Sysdig Secure is a cloud-native security platform built largely around Falco, the open-source runtime detection engine that Sysdig originally created and later donated to the Cloud Native Computing Foundation. Falco watches system calls and other kernel-level signals to flag suspicious behavior inside containers, hosts, and Kubernetes clusters in real time, for example a shell spawning unexpectedly inside a container or a process reading sensitive files. Runtime security matters because many threats only become visible once code is executing; static scans of images or infrastructure-as-code cannot catch an attacker who exploits a workload after deployment. Surfacing that telemetry to an agent is the premise of this integration.

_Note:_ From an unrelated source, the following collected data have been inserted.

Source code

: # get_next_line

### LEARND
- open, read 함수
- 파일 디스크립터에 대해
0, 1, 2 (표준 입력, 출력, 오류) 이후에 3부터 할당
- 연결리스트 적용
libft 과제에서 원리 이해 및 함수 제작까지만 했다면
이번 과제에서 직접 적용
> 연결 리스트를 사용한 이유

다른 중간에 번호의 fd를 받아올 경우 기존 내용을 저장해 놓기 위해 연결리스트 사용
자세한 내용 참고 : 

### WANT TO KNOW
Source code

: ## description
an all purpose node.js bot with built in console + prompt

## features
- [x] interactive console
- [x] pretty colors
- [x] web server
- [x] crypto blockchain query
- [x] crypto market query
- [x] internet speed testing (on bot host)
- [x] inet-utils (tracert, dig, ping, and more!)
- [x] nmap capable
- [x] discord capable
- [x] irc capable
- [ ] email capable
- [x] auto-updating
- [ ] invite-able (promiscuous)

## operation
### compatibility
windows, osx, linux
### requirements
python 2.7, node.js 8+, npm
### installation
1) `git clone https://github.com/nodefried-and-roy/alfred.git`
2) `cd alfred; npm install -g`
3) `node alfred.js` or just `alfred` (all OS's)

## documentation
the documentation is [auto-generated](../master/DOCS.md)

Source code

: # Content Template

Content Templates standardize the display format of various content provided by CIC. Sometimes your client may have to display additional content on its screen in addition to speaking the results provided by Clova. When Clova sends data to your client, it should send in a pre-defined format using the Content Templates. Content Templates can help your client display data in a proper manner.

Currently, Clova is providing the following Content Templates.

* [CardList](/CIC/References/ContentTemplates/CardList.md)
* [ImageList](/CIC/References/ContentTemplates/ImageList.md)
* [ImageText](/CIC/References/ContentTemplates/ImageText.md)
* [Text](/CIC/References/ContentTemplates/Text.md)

In practice, the described workflow pairs the Sysdig remote MCP server with Agent Skills, a Claude feature that packages instructions, scripts, and domain knowledge into reusable modules the model can invoke when relevant. The MCP server appears to provide the connective tissue, letting Claude Code retrieve runtime events, enrich them with context such as the affected workload, image, or cloud resource, and correlate related findings. Agent Skills would then encode the team's investigative playbooks, guiding the model through consistent triage steps rather than relying on ad hoc prompting. The article frames this as a closed loop: detect an anomaly, investigate root cause, and propose or apply remediation, all within the same agentic session.
The remediation half of that loop is where careful scoping is likely to matter most. Because Claude Code already operates inside a developer's environment with access to source, configuration, and shell commands, it can plausibly draft a patch, adjust a Kubernetes manifest, or tighten a policy in response to a finding. That capability is powerful but also raises the usual concerns about autonomous actions in production systems, so most teams will probably keep a human in the loop for approvals, especially where changes touch live workloads. The value proposition is reducing the manual context-switching between a security console, ticketing, and the codebase, not removing oversight.
This integration sits within a fast-moving landscape. Anthropic has been positioning Claude Code as a general agentic platform, and MCP adoption has accelerated across the industry, with support appearing in tools from multiple vendors and clients. On the security side, other platforms and SIEM providers have been experimenting with similar agent-facing interfaces, reflecting an industry bet that LLM agents can offload repetitive analyst work. Readers evaluating the approach should weigh practical considerations: how access to the remote MCP server is authenticated and scoped, how sensitive runtime data is handled when sent to a model, and how false positives from runtime detection are managed before any automated change is suggested.
For teams already running Sysdig and experimenting with Claude Code, the integration offers a concrete way to test agent-assisted security operations without building custom plumbing. Whether it meaningfully shortens response times will depend on the quality of the underlying detections, the discipline of the Agent Skills that encode investigative logic, and the guardrails placed around remediation. As with most early agentic security workflows, treating it as an assistant that accelerates analysts, rather than a replacement for them, appears to be the prudent starting point.